"Comment on peut faire une grève sans manger, sans boire, sans circuler ?" : à Mayotte, la pénurie menace

Alors que la grève générale et les blocages se poursuivent à Mayotte, les problèmes d'approvisionnement s'accumulent. 

Barrageà Mamoudzou (Mayotte), le 13 mars.
Barrageà Mamoudzou (Mayotte), le 13 mars. (SANDRINE ETOA ANDEGUE / RADIO FRANCE)

Le port paralysé, les hôpitaux en manque de médicaments, les supermarchés en rupture de stock, depuis quatre semaines Mayotte vit au ralenti, bloquée par une grève générale contre l'insécurité. Malgré l'accord de principe conclu avec la ministre des Outre-mer, il n'y a toujours pas de sortie de crise en vue et les pénuries s'accumulent dans l'île. 

Des stocks de médicaments insuffisants

Le bilan dressé par Catherine Barbézieux, la directrice du seul hôpital de l'île, est sans appel : "Aujourd'hui, nous avons entre 24 et 48 heures de stock de médicaments ou de linges, ce qui est très insuffisant pour faire tourner un hôpital." Des antibiotiques étaient attendus, mais ils n'ont toujours pas été livrés. Il manque également un produit essentiel, affirme Catherine Barbézieux : "Nous sommes également en rupture de stock de couches culottes pour enfants." 

Désormais, les magasins ne sont plus approvisionnés.Kelsi, un habitant

La situation n'est pas aussi alarmante dans les supermarchés, mais elle reste préoccupante. Les deux grands groupes de distribution estiment avoir encore des stocks pour une dizaine de jours.
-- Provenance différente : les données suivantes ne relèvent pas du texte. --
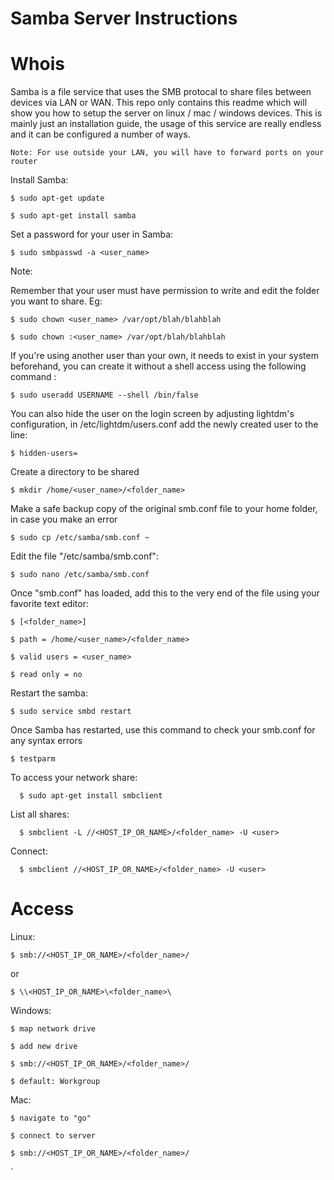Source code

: # Samba Server Instructions

# Whois

  Samba is a file service that uses the SMB protocal to share files between devices via LAN or WAN. This repo only contains this readme which will show you how to setup the server on linux / mac / windows devices. This is mainly just an installation guide, the usage of this service are really endless and it can be configured a number of ways. 
    
    Note: For use outside your LAN, you will have to forward ports on your router

Install Samba:

    $ sudo apt-get update

    $ sudo apt-get install samba

Set a password for your user in Samba:

    $ sudo smbpasswd -a <user_name>

Note: 

Remember that your user must have permission to write and edit the folder you want to share.
Eg:

    $ sudo chown <user_name> /var/opt/blah/blahblah
 
    $ sudo chown :<user_name> /var/opt/blah/blahblah
 
If you're using another user than your own, it needs to exist in your system beforehand, you can create it without a shell access using the following command :

    $ sudo useradd USERNAME --shell /bin/false

You can also hide the user on the login screen by adjusting lightdm's configuration, in /etc/lightdm/users.conf add the newly created user to the line:

    $ hidden-users=

Create a directory to be shared 

    $ mkdir /home/<user_name>/<folder_name>

Make a safe backup copy of the original smb.conf file to your home folder, in case you make an error 

    $ sudo cp /etc/samba/smb.conf ~

Edit the file "/etc/samba/smb.conf":

    $ sudo nano /etc/samba/smb.conf

Once "smb.conf" has loaded, add this to the very end of the file using your favorite text editor:


    $ [<folder_name>]

    $ path = /home/<user_name>/<folder_name>

    $ valid users = <user_name>

    $ read only = no


Restart the samba: 

    $ sudo service smbd restart

Once Samba has restarted, use this command to check your smb.conf for any syntax errors 

    $ testparm
      
To access your network share: 

      $ sudo apt-get install smbclient
      
 List all shares:
      
      $ smbclient -L //<HOST_IP_OR_NAME>/<folder_name> -U <user>
      
 Connect:
      
      $ smbclient //<HOST_IP_OR_NAME>/<folder_name> -U <user>

# Access 

Linux:

    $ smb://<HOST_IP_OR_NAME>/<folder_name>/

 or 

    $ \\<HOST_IP_OR_NAME>\<folder_name>\ 


Windows:

 
    $ map network drive

    $ add new drive

    $ smb://<HOST_IP_OR_NAME>/<folder_name>/

    $ default: Workgroup


Mac:


    $ navigate to "go"

    $ connect to server

    $ smb://<HOST_IP_OR_NAME>/<folder_name>/
`
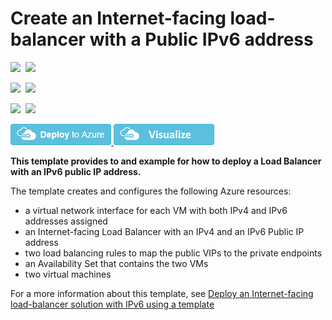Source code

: # Create an Internet-facing load-balancer with a Public IPv6 address

<IMG SRC="https://azbotstorage.blob.core.windows.net/badges/201-load-balancer-ipv6-create/PublicLastTestDate.svg" />&nbsp;
<IMG SRC="https://azbotstorage.blob.core.windows.net/badges/201-load-balancer-ipv6-create/PublicDeployment.svg" />&nbsp;

<IMG SRC="https://azbotstorage.blob.core.windows.net/badges/201-load-balancer-ipv6-create/FairfaxLastTestDate.svg" />&nbsp;
<IMG SRC="https://azbotstorage.blob.core.windows.net/badges/201-load-balancer-ipv6-create/FairfaxDeployment.svg" />&nbsp;

<IMG SRC="https://azbotstorage.blob.core.windows.net/badges/201-load-balancer-ipv6-create/BestPracticeResult.svg" />&nbsp;
<IMG SRC="https://azbotstorage.blob.core.windows.net/badges/201-load-balancer-ipv6-create/CredScanResult.svg" />&nbsp;

<a href="https://portal.azure.com/#create/Microsoft.Template/uri/https%3A%2F%2Fraw.githubusercontent.com%2FAzure%2Fazure-quickstart-templates%2Fmaster%2F201-load-balancer-ipv6-create%2Fazuredeploy.json" target="_blank">
    <img src="https://raw.githubusercontent.com/Azure/azure-quickstart-templates/master/1-CONTRIBUTION-GUIDE/images/deploytoazure.png"/>
</a>
<a href="http://armviz.io/#/?load=https%3A%2F%2Fraw.githubusercontent.com%2FAzure%2Fazure-quickstart-templates%2Fmaster%2F201-load-balancer-ipv6-create%2Fazuredeploy.json" target="_blank">
    <img src="https://raw.githubusercontent.com/Azure/azure-quickstart-templates/master/1-CONTRIBUTION-GUIDE/images/visualizebutton.png"/>
</a>

**This template provides to and example for how to deploy a Load Balancer with an IPv6 public IP address.**

The template creates and configures the following Azure resources:

- a virtual network interface for each VM with both IPv4 and IPv6 addresses assigned
- an Internet-facing Load Balancer with an IPv4 and an IPv6 Public IP address
- two load balancing rules to map the public VIPs to the private endpoints
- an Availability Set that contains the two VMs
- two virtual machines

For a more information about this template, see [Deploy an Internet-facing load-balancer solution with IPv6 using a template](https://azure.microsoft.com/documentation/articles/load-balancer-ipv6-internet-template/)
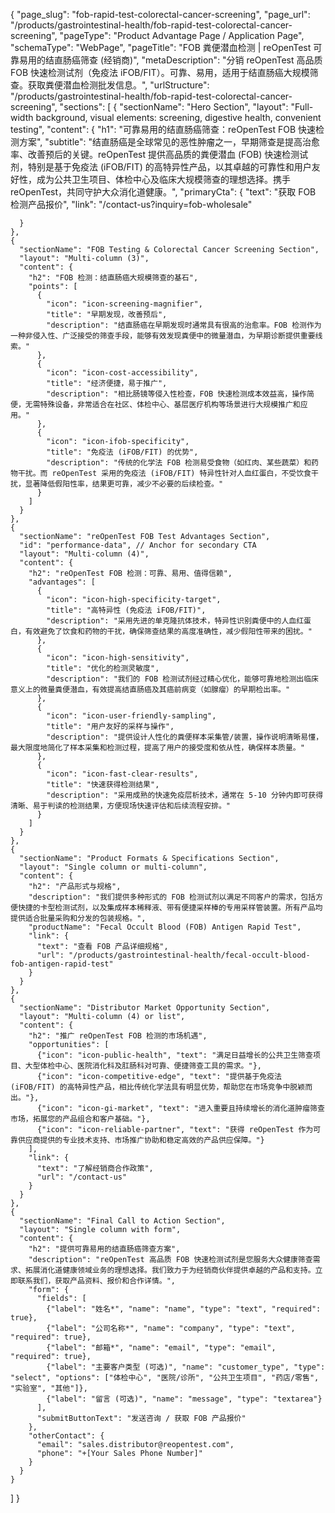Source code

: {
    "page_slug": "fob-rapid-test-colorectal-cancer-screening",
    "page_url": "/products/gastrointestinal-health/fob-rapid-test-colorectal-cancer-screening",
  "pageType": "Product Advantage Page / Application Page",
  "schemaType": "WebPage",
  "pageTitle": "FOB 粪便潜血检测 | reOpenTest 可靠易用的结直肠癌筛查 (经销商)",
  "metaDescription": "分销 reOpenTest 高品质 FOB 快速检测试剂（免疫法 iFOB/FIT）。可靠、易用，适用于结直肠癌大规模筛查。获取粪便潜血检测批发信息。",
  "urlStructure": "/products/gastrointestinal-health/fob-rapid-test-colorectal-cancer-screening",
  "sections": [
    {
      "sectionName": "Hero Section",
      "layout": "Full-width background, visual elements: screening, digestive health, convenient testing",
      "content": {
        "h1": "可靠易用的结直肠癌筛查：reOpenTest FOB 快速检测方案",
        "subtitle": "结直肠癌是全球常见的恶性肿瘤之一，早期筛查是提高治愈率、改善预后的关键。reOpenTest 提供高品质的粪便潜血 (FOB) 快速检测试剂，特别是基于免疫法 (iFOB/FIT) 的高特异性产品，以其卓越的可靠性和用户友好性，成为公共卫生项目、体检中心及临床大规模筛查的理想选择。携手 reOpenTest，共同守护大众消化道健康。",
        "primaryCta": {
          "text": "获取 FOB 检测产品报价",
          "link": "/contact-us?inquiry=fob-wholesale"
        
      }
    },
    {
      "sectionName": "FOB Testing & Colorectal Cancer Screening Section",
      "layout": "Multi-column (3)",
      "content": {
        "h2": "FOB 检测：结直肠癌大规模筛查的基石",
        "points": [
          {
            "icon": "icon-screening-magnifier",
            "title": "早期发现，改善预后",
            "description": "结直肠癌在早期发现时通常具有很高的治愈率。FOB 检测作为一种非侵入性、广泛接受的筛查手段，能够有效发现粪便中的微量潜血，为早期诊断提供重要线索。"
          },
          {
            "icon": "icon-cost-accessibility",
            "title": "经济便捷，易于推广",
            "description": "相比肠镜等侵入性检查，FOB 快速检测成本效益高，操作简便，无需特殊设备，非常适合在社区、体检中心、基层医疗机构等场景进行大规模推广和应用。"
          },
          {
            "icon": "icon-ifob-specificity",
            "title": "免疫法 (iFOB/FIT) 的优势",
            "description": "传统的化学法 FOB 检测易受食物（如红肉、某些蔬菜）和药物干扰。而 reOpenTest 采用的免疫法 (iFOB/FIT) 特异性针对人血红蛋白，不受饮食干扰，显著降低假阳性率，结果更可靠，减少不必要的后续检查。"
          }
        ]
      }
    },
    {
      "sectionName": "reOpenTest FOB Test Advantages Section",
      "id": "performance-data", // Anchor for secondary CTA
      "layout": "Multi-column (4)",
      "content": {
        "h2": "reOpenTest FOB 检测：可靠、易用、值得信赖",
        "advantages": [
          {
            "icon": "icon-high-specificity-target",
            "title": "高特异性 (免疫法 iFOB/FIT)",
            "description": "采用先进的单克隆抗体技术，特异性识别粪便中的人血红蛋白，有效避免了饮食和药物的干扰，确保筛查结果的高度准确性，减少假阳性带来的困扰。"
          },
          {
            "icon": "icon-high-sensitivity",
            "title": "优化的检测灵敏度",
            "description": "我们的 FOB 检测试剂经过精心优化，能够可靠地检测出临床意义上的微量粪便潜血，有效提高结直肠癌及其癌前病变（如腺瘤）的早期检出率。"
          },
          {
            "icon": "icon-user-friendly-sampling",
            "title": "用户友好的采样与操作",
            "description": "提供设计人性化的粪便样本采集管/装置，操作说明清晰易懂，最大限度地简化了样本采集和检测过程，提高了用户的接受度和依从性，确保样本质量。"
          },
          {
            "icon": "icon-fast-clear-results",
            "title": "快速获得检测结果",
            "description": "采用成熟的快速免疫层析技术，通常在 5-10 分钟内即可获得清晰、易于判读的检测结果，方便现场快速评估和后续流程安排。"
          }
        ]
      }
    },
    {
      "sectionName": "Product Formats & Specifications Section",
      "layout": "Single column or multi-column",
      "content": {
        "h2": "产品形式与规格",
        "description": "我们提供多种形式的 FOB 检测试剂以满足不同客户的需求，包括方便快捷的卡型检测试剂，以及集成样本稀释液、带有便捷采样棒的专用采样管装置。所有产品均提供适合批量采购和分发的包装规格。",
        "productName": "Fecal Occult Blood (FOB) Antigen Rapid Test",
        "link": {
          "text": "查看 FOB 产品详细规格",
          "url": "/products/gastrointestinal-health/fecal-occult-blood-fob-antigen-rapid-test"
        }
      }
    },
    {
      "sectionName": "Distributor Market Opportunity Section",
      "layout": "Multi-column (4) or list",
      "content": {
        "h2": "推广 reOpenTest FOB 检测的市场机遇",
        "opportunities": [
          {"icon": "icon-public-health", "text": "满足日益增长的公共卫生筛查项目、大型体检中心、医院消化科及肛肠科对可靠、便捷筛查工具的需求。"},
          {"icon": "icon-competitive-edge", "text": "提供基于免疫法 (iFOB/FIT) 的高特异性产品，相比传统化学法具有明显优势，帮助您在市场竞争中脱颖而出。"},
          {"icon": "icon-gi-market", "text": "进入重要且持续增长的消化道肿瘤筛查市场，拓展您的产品组合和客户基础。"},
          {"icon": "icon-reliable-partner", "text": "获得 reOpenTest 作为可靠供应商提供的专业技术支持、市场推广协助和稳定高效的产品供应保障。"}
        ],
        "link": {
          "text": "了解经销商合作政策",
          "url": "/contact-us"
        }
      }
    },
    {
      "sectionName": "Final Call to Action Section",
      "layout": "Single column with form",
      "content": {
        "h2": "提供可靠易用的结直肠癌筛查方案",
        "description": "reOpenTest 高品质 FOB 快速检测试剂是您服务大众健康筛查需求、拓展消化道健康领域业务的理想选择。我们致力于为经销商伙伴提供卓越的产品和支持。立即联系我们，获取产品资料、报价和合作详情。",
        "form": {
          "fields": [
            {"label": "姓名*", "name": "name", "type": "text", "required": true},
            {"label": "公司名称*", "name": "company", "type": "text", "required": true},
            {"label": "邮箱*", "name": "email", "type": "email", "required": true},
            {"label": "主要客户类型 (可选)", "name": "customer_type", "type": "select", "options": ["体检中心", "医院/诊所", "公共卫生项目", "药店/零售", "实验室", "其他"]},
            {"label": "留言 (可选)", "name": "message", "type": "textarea"}
          ],
          "submitButtonText": "发送咨询 / 获取 FOB 产品报价"
        },
        "otherContact": {
          "email": "sales.distributor@reopentest.com",
          "phone": "+[Your Sales Phone Number]"
        }
      }
    }
  ]
}
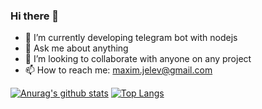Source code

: ### Hi there 👋

- 🔭 I’m currently developing telegram bot with nodejs
- 💬 Ask me about anything
- 👯 I’m looking to collaborate with anyone on any project
- 📫 How to reach me: maxim.jelev@gmail.com

[![Anurag's github stats](https://github-readme-stats.vercel.app/api?username=MaximZhelev)](https://github.com/anuraghazra/github-readme-stats)
[![Top Langs](https://github-readme-stats.vercel.app/api/top-langs/?username=MaximZhelev)](https://github.com/anuraghazra/github-readme-stats)




<!--
**MaximZhelev/MaximZhelev** is a ✨ _special_ ✨ repository because its `README.md` (this file) appears on your GitHub profile.

Here are some ideas to get you started:

- 🔭 I’m currently working on ...
- 🌱 I’m currently learning ...
- 👯 I’m looking to collaborate on ...
- 🤔 I’m looking for help with ...
- 💬 Ask me about ...
- 📫 How to reach me: ...
- 😄 Pronouns: ...
- ⚡ Fun fact: ...
-->
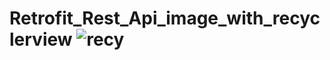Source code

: # Retrofit_Rest_Api_image_with_recyclerview ![recy](https://github.com/MDSalmanChohan/Retrofit_Rest_Api_image_with_recyclerview/assets/10827390/92b42cc0-051f-448b-a2f8-17369bfa4fa1)

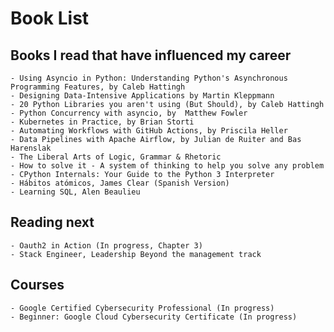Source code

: # Book List

## Books I read that have influenced my career

    - Using Asyncio in Python: Understanding Python's Asynchronous Programming Features, by Caleb Hattingh
    - Designing Data-Intensive Applications by Martin Kleppmann
    - 20 Python Libraries you aren't using (But Should), by Caleb Hattingh
    - Python Concurrency with asyncio, by  Matthew Fowler
    - Kubernetes in Practice, by Brian Storti
    - Automating Workflows with GitHub Actions, by Priscila Heller
    - Data Pipelines with Apache Airflow, by Julian de Ruiter and Bas Harenslak
    - The Liberal Arts of Logic, Grammar & Rhetoric
    - How to solve it - A system of thinking to help you solve any problem
    - CPython Internals: Your Guide to the Python 3 Interpreter
    - Hábitos atómicos, James Clear (Spanish Version)
    - Learning SQL, Alen Beaulieu

## Reading next
    - Oauth2 in Action (In progress, Chapter 3)
    - Stack Engineer, Leadership Beyond the management track

## Courses
    - Google Certified Cybersecurity Professional (In progress)
    - Beginner: Google Cloud Cybersecurity Certificate (In progress)

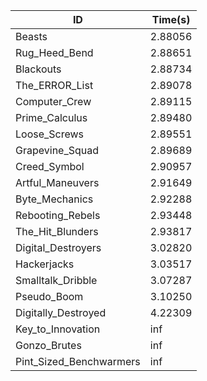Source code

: |ID|Time(s)|
|-|-|
|Beasts|2.88056|
|Rug_Heed_Bend|2.88651|
|Blackouts|2.88734|
|The_ERROR_List|2.89078|
|Computer_Crew|2.89115|
|Prime_Calculus|2.89480|
|Loose_Screws|2.89551|
|Grapevine_Squad|2.89689|
|Creed_Symbol|2.90957|
|Artful_Maneuvers|2.91649|
|Byte_Mechanics|2.92288|
|Rebooting_Rebels|2.93448|
|The_Hit_Blunders|2.93817|
|Digital_Destroyers|3.02820|
|Hackerjacks|3.03517|
|Smalltalk_Dribble|3.07287|
|Pseudo_Boom|3.10250|
|Digitally_Destroyed|4.22309|
|Key_to_Innovation|inf|
|Gonzo_Brutes|inf|
|Pint_Sized_Benchwarmers|inf|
A Mamoudzou, dans un supermarché, Kelsi, un habitant de l'île, empile sous son menton quatre paquets de lingettes pour son bébé de deux semaines : "Je prends des lingettes, après je vais voir le lait et puis je vais acheter des couches. J'anticipe. Ce sera peut-être la même chose qu'en 2011 lors de la grève générale. Il y a beaucoup de produits qui manquent. ,."

La pénurie se fait sentir devant cette station-service de Mamoudzou.
La pénurie se fait sentir devant cette station-service de Mamoudzou. (ORNELLA LAMBERTI / AFP)

L'un des poumons de l'île est bloqué

Les ruptures de stock sont en grande partie dues au blocage du port de Longoni. Et pour cause, Mayotte dépend à 95% des importations par voies maritimes. Cet endroit stratégique à l'arrêt, c'est une catastrophe pour ce transitaire, qui préfère rester anonyme : "Le port est bloqué depuis huit jours, il n'y a plus aucun fret qui sort du port de Longoni. Cela veut dire que nos clients sont en rupture de stock. On a des produits périssables, des médicaments, de la nourriture, tout cela est bloqué, donc il ne faut pas que cela dure." 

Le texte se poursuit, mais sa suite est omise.